Limitations of Prior Work: Pure generative models are prone to overfitting and mode collapse in data-scarce scenarios (e.g., finance, healthcare), often smoothing out long-tail events like fraud. LLM-based approaches, due to autoregressive token decoding, cannot explicitly enforce structural consistency or functional dependencies, frequently producing "plausible but logically invalid" samples with weak modeling of long-range feature dependencies and numerical-categorical interactions. Additionally, recent research indicates that recursive training on synthetic data leads to model collapse (Shumailov et al. 2024 Nature).

Key Challenge: Synthetic tabular data inherently requires two capabilities: logical controllability (satisfying business rules, cross-modal alignment, and coverage of rare events) and statistical authenticity (marginal distributions, feature correlations, and indistinguishability from real data). Compressing both into a single end-to-end model often compromises both: either relying on expensive LLM reasoning for logic at high cost (e.g., Davidson et al. 2026) or relying on generative models for statistics while sacrificing controllability.

Goal: (1) Decouple "logical structure" from "statistical texture" at the framework level; (2) Use LLMs only for generating structural rules rather than row-by-row sampling to minimize costs; (3) Validate that controllability and downstream utility can be simultaneously preserved on weak multimodal (tabular + text sentiment) financial benchmarks.

Key Insight: LLMs excel at writing JSON alignment rules for data schemas rather than batch-generating thousands of rows. Thus, the LLM can serve as a rule provider rather than a data provider, delegating the heavy lifting of per-row generation to efficient tree-based models.

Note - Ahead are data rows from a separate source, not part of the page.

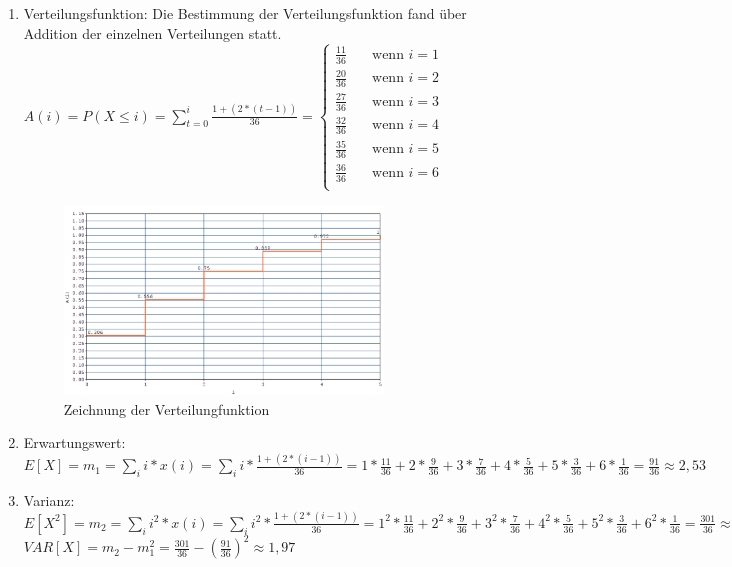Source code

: \documentclass[%
10pt,              %
ngerman,           %
a4paper,           %
DIV11,             %
]{scrartcl}%
\begin{document}
\begin{enumerate}
	\item Verteilungsfunktion: Die Bestimmung der Verteilungsfunktion fand über Addition der einzelnen Verteilungen statt.\newline
	$A(i) = P(X \leq i) = \sum_{t=0}^i\frac{1 + (2 * (t - 1))}{36} = 
    \begin{cases}
        \frac{11}{36}& \quad \text{wenn } i = 1\\
        \frac{20}{36} & \quad \text{wenn } i = 2\\
        \frac{27}{36} & \quad \text{wenn } i = 3\\
        \frac{32}{36} & \quad \text{wenn } i = 4\\
        \frac{35}{36} & \quad \text{wenn } i = 5\\
        \frac{36}{36} & \quad \text{wenn } i = 6\\
    \end{cases}
    $ \\
    \begin{figure}[!htbp]
      \centering
        \caption{Zeichnung der Verteilungfunktion}
        \includegraphics[width=0.8\textwidth]{xminvertfkt}
    \end{figure}
	
	\item Erwartungswert: $E[X] = m_1 = \sum_{i}i * x(i) = \sum_{i}i * \frac{1 + (2 * (i - 1))}{36} = 1 * \frac{11}{36} + 2 * \frac{9}{36} + 3 * \frac{7}{36} + 4 * \frac{5}{36} + 5 * \frac{3}{36} + 6 * \frac{1}{36} = \frac{91}{36} \approx 2,53$\newline
    \item Varianz: $E[X^2] = m_2 = \sum_{i}i^2 * x(i) = \sum_{i}i^2 * \frac{1 + (2 * (i - 1))}{36} = 1^2 * \frac{11}{36} + 2^2 * \frac{9}{36} + 3^2 * \frac{7}{36} + 4^2 * \frac{5}{36} + 5^2 * \frac{3}{36} + 6^2 * \frac{1}{36} = \frac{301}{36} \approx 8.36$
    \\
    $VAR[X] = m_2 - m_1^2 = \frac{301}{36} - (\frac{91}{36})^2 \approx 1,97$ 
\end{enumerate}
\end{document}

Core Idea: Reconcile logical skeletons \(\mathcal{S}\) (from LLM/human rules) and latent spaces \(z\) (from lightweight generators) within a conditional generator \(G(z\mid\mathcal{S})\). A TSTR + XModal feedback loop automatically determines whether to retrain the bottom-up model or adjust the top-down constraints.

Method¶

Overall Architecture¶

H-TDBU consists of a three-stage pipeline. Input: Real data \(\mathcal{D}_{\text{real}}\) and a schema description (human or LLM prompt). Output: \(\mathcal{D}_{\text{syn}}\) — a synthetic table satisfying business rules while statistically matching the real distribution (optionally with other modalities).

Mechanism:

Top-Down Path: Humans or LLMs produce a structural template \(\mathcal{S}\) after reading data summaries, formatted as a JSON describing "Factor \(f_i\) → Samplable Attributes." For example, specifying "target=1 must align with positive financial text."
Bottom-Up Path: An ensemble (RandomForest/XGBoost) or generative model (CTGAN/TVAE) fits the latent space \(\mathcal{Z}\) from \(\mathcal{D}_{\text{real}}\), capturing complex inter-column correlations.
Synthesis & Reconciliation: The skeleton \(\mathcal{S}\) and latent noise \(z\in\mathcal{Z}\) are fed into \(X_{\text{Syn}}:=G(z\in\mathcal{Z}\mid\mathcal{S})\), where every generated row is constrained by \(\mathcal{S}\). Post-generation is evaluated via TSTR (downstream utility) and XModal (alignment). Failures trigger either Retrain Model (for statistics) or Adjust Constraints (for logic).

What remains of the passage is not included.